Records provided Block Start

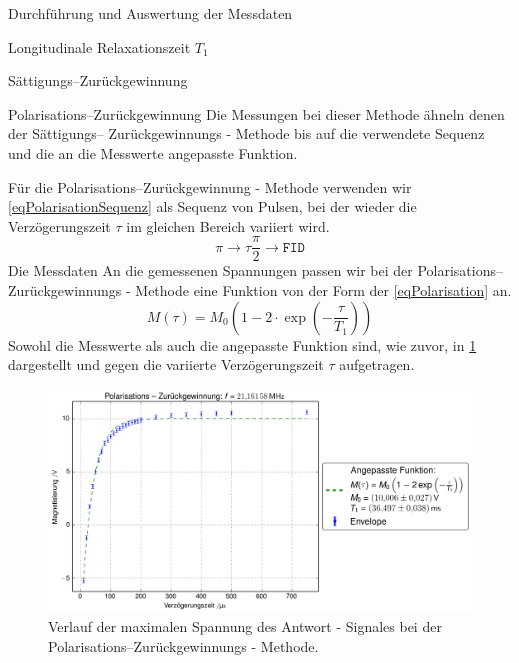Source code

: \documentclass[pdftex, a4paper,11pt, twoside, ngerman]{report}
\begin{document}
\begin{chapter}{Durchführung und Auswertung der Messdaten}
\begin{section}{
        Longitudinale Relaxationszeit $T_{1}$}
\begin{subsection}{Sättigungs--Zurückgewinnung}
      \end{subsection}
      
      
      
      \begin{subsection}{Polarisations--Zurückgewinnung}
        \label{chpLongRelaxPolarisation}
        Die Messungen bei dieser Methode ähneln denen der Sättigungs--
        Zurückgewinnungs - Methode bis auf die verwendete Sequenz und die an die
        Messwerte angepasste Funktion.
        
        Für die Polarisations--Zurückgewinnung - Methode verwenden wir
        \cref{eqPolarisationSequenz} als Sequenz von Pulsen, bei der wieder die
        Verzögerungszeit $\tau$ im gleichen Bereich variiert wird.
        \begin{equation}
          \label{eqPolarisationSequenz}
          \pi \rightarrow \tau \frac{\pi}{2} \rightarrow \mathtt{FID}
        \end{equation}
        Die Messdaten 
        An die gemessenen Spannungen passen wir bei der Polarisations--
        Zurückgewinnungs - Methode eine Funktion von der Form der
        \cref{eqPolarisation} an.
        \begin{equation}
          \label{eqPolarisation}
          M(\tau)=M_{0}\left(1-2\cdot\exp\left(-\frac{\tau}{T_{1}}\right)\right)
        \end{equation} 
        Sowohl die Messwerte als auch die angepasste Funktion sind, wie zuvor,
        in \cref{figPolarisation} dargestellt und gegen die variierte
        Verzögerungszeit $\tau$ aufgetragen.
        \begin{figure}[htb]
          \centering
          \includegraphics[width=\textwidth]
          {Figures/PolarisationsZurueckgewinnung.png}
          \caption{Verlauf der maximalen Spannung des Antwort - Signales bei der
            Polarisations--Zurückgewinnungs - Methode.}
          \label{figPolarisation}
        \end{figure}
        

\end{subsection}
\end{section}
\end{chapter}
\end{document}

Records provided Block End

§ The task: Only the text of the records belongs in the answer, printed exactly and without pictures.

§ Solution:
Source code

: \documentclass[pdftex, a4paper,11pt, twoside, ngerman]{report}
\begin{document}
\begin{chapter}{Durchführung und Auswertung der Messdaten}
\begin{section}{
        Longitudinale Relaxationszeit $T_{1}$}
\begin{subsection}{Sättigungs--Zurückgewinnung}
      \end{subsection}
      
      
      
      \begin{subsection}{Polarisations--Zurückgewinnung}
        \label{chpLongRelaxPolarisation}
        Die Messungen bei dieser Methode ähneln denen der Sättigungs--
        Zurückgewinnungs - Methode bis auf die verwendete Sequenz und die an die
        Messwerte angepasste Funktion.
        
        Für die Polarisations--Zurückgewinnung - Methode verwenden wir
        \cref{eqPolarisationSequenz} als Sequenz von Pulsen, bei der wieder die
        Verzögerungszeit $\tau$ im gleichen Bereich variiert wird.
        \begin{equation}
          \label{eqPolarisationSequenz}
          \pi \rightarrow \tau \frac{\pi}{2} \rightarrow \mathtt{FID}
        \end{equation}
        Die Messdaten 
        An die gemessenen Spannungen passen wir bei der Polarisations--
        Zurückgewinnungs - Methode eine Funktion von der Form der
        \cref{eqPolarisation} an.
        \begin{equation}
          \label{eqPolarisation}
          M(\tau)=M_{0}\left(1-2\cdot\exp\left(-\frac{\tau}{T_{1}}\right)\right)
        \end{equation} 
        Sowohl die Messwerte als auch die angepasste Funktion sind, wie zuvor,
        in \cref{figPolarisation} dargestellt und gegen die variierte
        Verzögerungszeit $\tau$ aufgetragen.
        \begin{figure}[htb]
          \centering
          \includegraphics[width=\textwidth]
          {Figures/PolarisationsZurueckgewinnung.png}
          \caption{Verlauf der maximalen Spannung des Antwort - Signales bei der
            Polarisations--Zurückgewinnungs - Methode.}
          \label{figPolarisation}
        \end{figure}
        

\end{subsection}
\end{section}
\end{chapter}
\end{document}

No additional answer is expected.